[Source material]

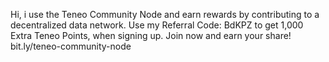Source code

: Hi, i use the Teneo Community Node and earn rewards by contributing to a decentralized data network. Use my Referral Code: BdKPZ to get 1,000 Extra Teneo Points, when signing up. Join now and earn your share! bit.ly/teneo-community-node
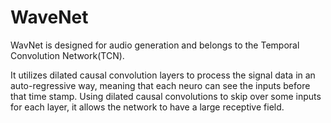 # WaveNet


WavNet is designed for audio generation and belongs to the Temporal Convolution Network(TCN).

It utilizes dilated causal convolution layers to process the signal data in an auto-regressive way, meaning that each neuro can see the inputs before that time stamp. Using dilated causal convolutions to skip over some inputs for each layer, it allows the network to have a large receptive field.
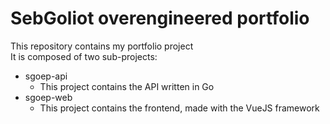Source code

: # SebGoliot overengineered portfolio

This repository contains my portfolio project  
It is composed of two sub-projects:
- sgoep-api
  - This project contains the API written in Go
- sgoep-web
  - This project contains the frontend, made with the VueJS framework
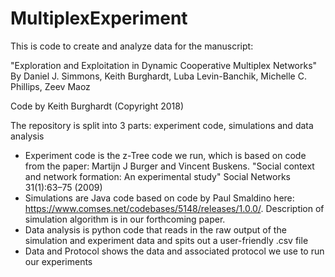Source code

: # MultiplexExperiment
This is code to create and analyze data for the manuscript: 

"Exploration and Exploitation in Dynamic Cooperative Multiplex Networks"
By Daniel J. Simmons, Keith Burghardt, Luba Levin-Banchik, Michelle C. Phillips, Zeev Maoz


Code by Keith Burghardt (Copyright 2018)

The repository is split into 3 parts: experiment code, simulations and data analysis
 - Experiment code is the z-Tree code we run, which is based on code from the paper: Martijn J Burger and Vincent Buskens. "Social context and network formation: An experimental study" Social Networks 31(1):63–75 (2009)
 - Simulations are Java code based on code by Paul Smaldino here: https://www.comses.net/codebases/5148/releases/1.0.0/. Description of simulation algorithm is in our forthcoming paper.
 - Data analysis is python code that reads in the raw output of the simulation and experiment data and spits out a user-friendly .csv file
 - Data and Protocol shows the data and associated protocol we use to run our experiments
 
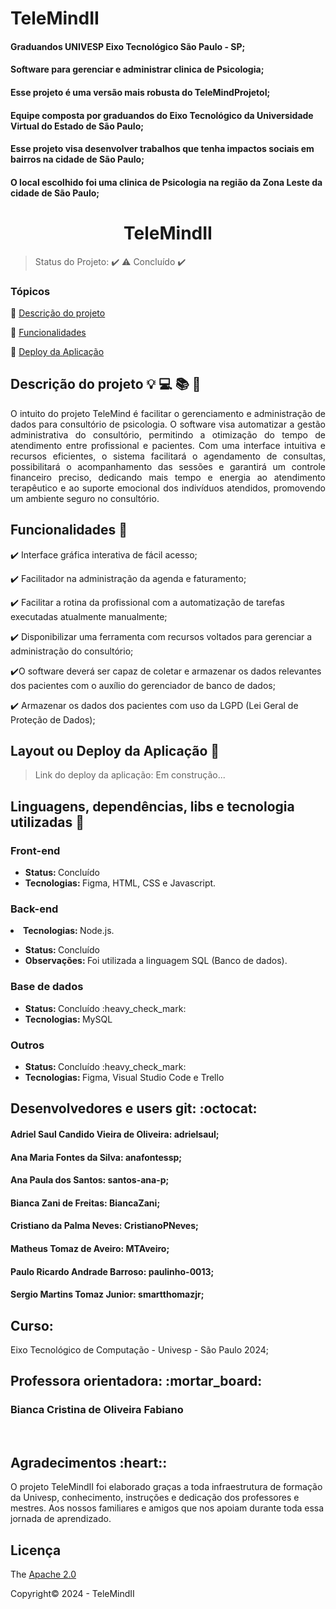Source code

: # TeleMindII
#### Graduandos UNIVESP Eixo Tecnológico São Paulo - SP;

#### Software para gerenciar e administrar clinica de Psicologia;

#### Esse projeto é uma versão mais robusta do TeleMindProjetoI;

#### Equipe composta por graduandos do Eixo Tecnológico da Universidade Virtual do Estado de São Paulo;

#### Esse projeto visa desenvolver trabalhos que tenha impactos sociais em bairros na cidade de São Paulo;

#### O local escolhido foi uma clinica de Psicologia na região da Zona Leste da cidade de São Paulo;

<div align="center">
    <h1>TeleMindII</h1>

</div>

> Status do Projeto: :heavy_check_mark: :warning: Concluído :heavy_check_mark: 

### Tópicos 

:small_blue_diamond: [Descrição do projeto](#descrição-do-projeto)

:small_blue_diamond: [Funcionalidades](#funcionalidades)

:small_blue_diamond: [Deploy da Aplicação](#deploy-da-aplicação)


## Descrição do projeto :bulb: :computer: :books: :rocket:  

<p align="justify">
O intuito do projeto TeleMind é facilitar o gerenciamento e administração de dados para consultório de psicologia.
O software visa automatizar a gestão administrativa do consultório, permitindo a otimização do tempo de atendimento entre profissional e pacientes. Com uma interface intuitiva e recursos eficientes, o sistema facilitará o agendamento de consultas, possibilitará o acompanhamento das sessões e garantirá um controle financeiro preciso, dedicando mais tempo e energia ao atendimento terapêutico e ao suporte emocional dos indivíduos atendidos, promovendo um ambiente seguro no consultório.

</p>

## Funcionalidades :loudspeaker:

:heavy_check_mark: Interface gráfica interativa de fácil acesso;  

:heavy_check_mark: Facilitador na administração da agenda e faturamento; 

:heavy_check_mark: Facilitar a rotina da profissional com a automatização de tarefas executadas atualmente manualmente;  

:heavy_check_mark: Disponibilizar uma ferramenta com recursos voltados para gerenciar a administração do consultório;

:heavy_check_mark:O software deverá ser capaz de coletar e armazenar os dados relevantes dos pacientes com o auxílio do gerenciador de banco de dados;

:heavy_check_mark: Armazenar os dados dos pacientes com uso da LGPD (Lei Geral de Proteção de Dados);

## Layout ou Deploy da Aplicação :dash:

> Link do deploy da aplicação: Em construção...

## Linguagens, dependências, libs e tecnologia utilizadas :dart:

<h3>Front-end</h3>
<ul>
    <li><b>Status: </b>Concluído</li>
    <li><b>Tecnologias: </b>Figma, HTML, CSS e Javascript.</li>
</ul>
<h3>Back-end</h3>
    <li><b>Tecnologias: </b>Node.js.</li>
<ul>
    <li><b>Status: </b>Concluído</li>   
    <li><b>Observações: </b> Foi utilizada a linguagem SQL (Banco de dados).</li>
</ul>
<h3>Base de dados</h3>
<ul>
    <li><b>Status: </b>Concluído :heavy_check_mark:</li>
    <li><b>Tecnologias: </b>MySQL</li>
</ul>
<h3>Outros</h3>
<ul>
    <li><b>Status: </b>Concluído :heavy_check_mark:</li>
    <li><b>Tecnologias: </b>Figma, Visual Studio Code e Trello</li>
</ul>

## Desenvolvedores e users git:  :octocat:

<h4>Adriel Saul Candido Vieira de Oliveira: adrielsaul;</h4>
<h4>Ana Maria Fontes da Silva: anafontessp;</h4>
<h4>Ana Paula dos Santos: santos-ana-p;</h4>
<h4>Bianca Zani de Freitas: BiancaZani;</h4>
<h4>Cristiano da Palma Neves: CristianoPNeves;</h4>
<h4>Matheus Tomaz de Aveiro: MTAveiro;</h4>
<h4>Paulo Ricardo Andrade Barroso: paulinho-0013;</h4>
<h4>Sergio Martins Tomaz Junior: smartthomazjr;</h4>

<h2>Curso:</h2> Eixo Tecnológico de Computação - Univesp - São Paulo 2024;

<h2>Professora orientadora: :mortar_board:</h2>

<h3>Bianca Cristina de Oliveira Fabiano</h3>

<br>

<p align="justify">
<h2>Agradecimentos :heart::</h2> O projeto TeleMindII foi elaborado graças a toda infraestrutura de formação da Univesp, conhecimento, instruções e dedicação dos professores e mestres. Aos nossos familiares e amigos que nos apoiam durante toda essa jornada de aprendizado. </p>

## Licença 

The [Apache 2.0]()

Copyright:copyright: 2024 - TeleMindII

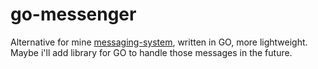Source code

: # go-messenger

Alternative for mine [messaging-system](https://github.com/HP888/messaging-system), written in GO, more lightweight.                  
Maybe i'll add library for GO to handle those messages in the future.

[/Source material]

Range to print from the listing above: from the line with "- This project contains the frontend, made" up to and including the line with "and Exploitation in". Please print those lines exactly, with no pictures and nothing more.

  - This project contains the frontend, made with the VueJS framework
Source code

: # MultiplexExperiment
This is code to create and analyze data for the manuscript: 

"Exploration and Exploitation in Dynamic Cooperative Multiplex Networks"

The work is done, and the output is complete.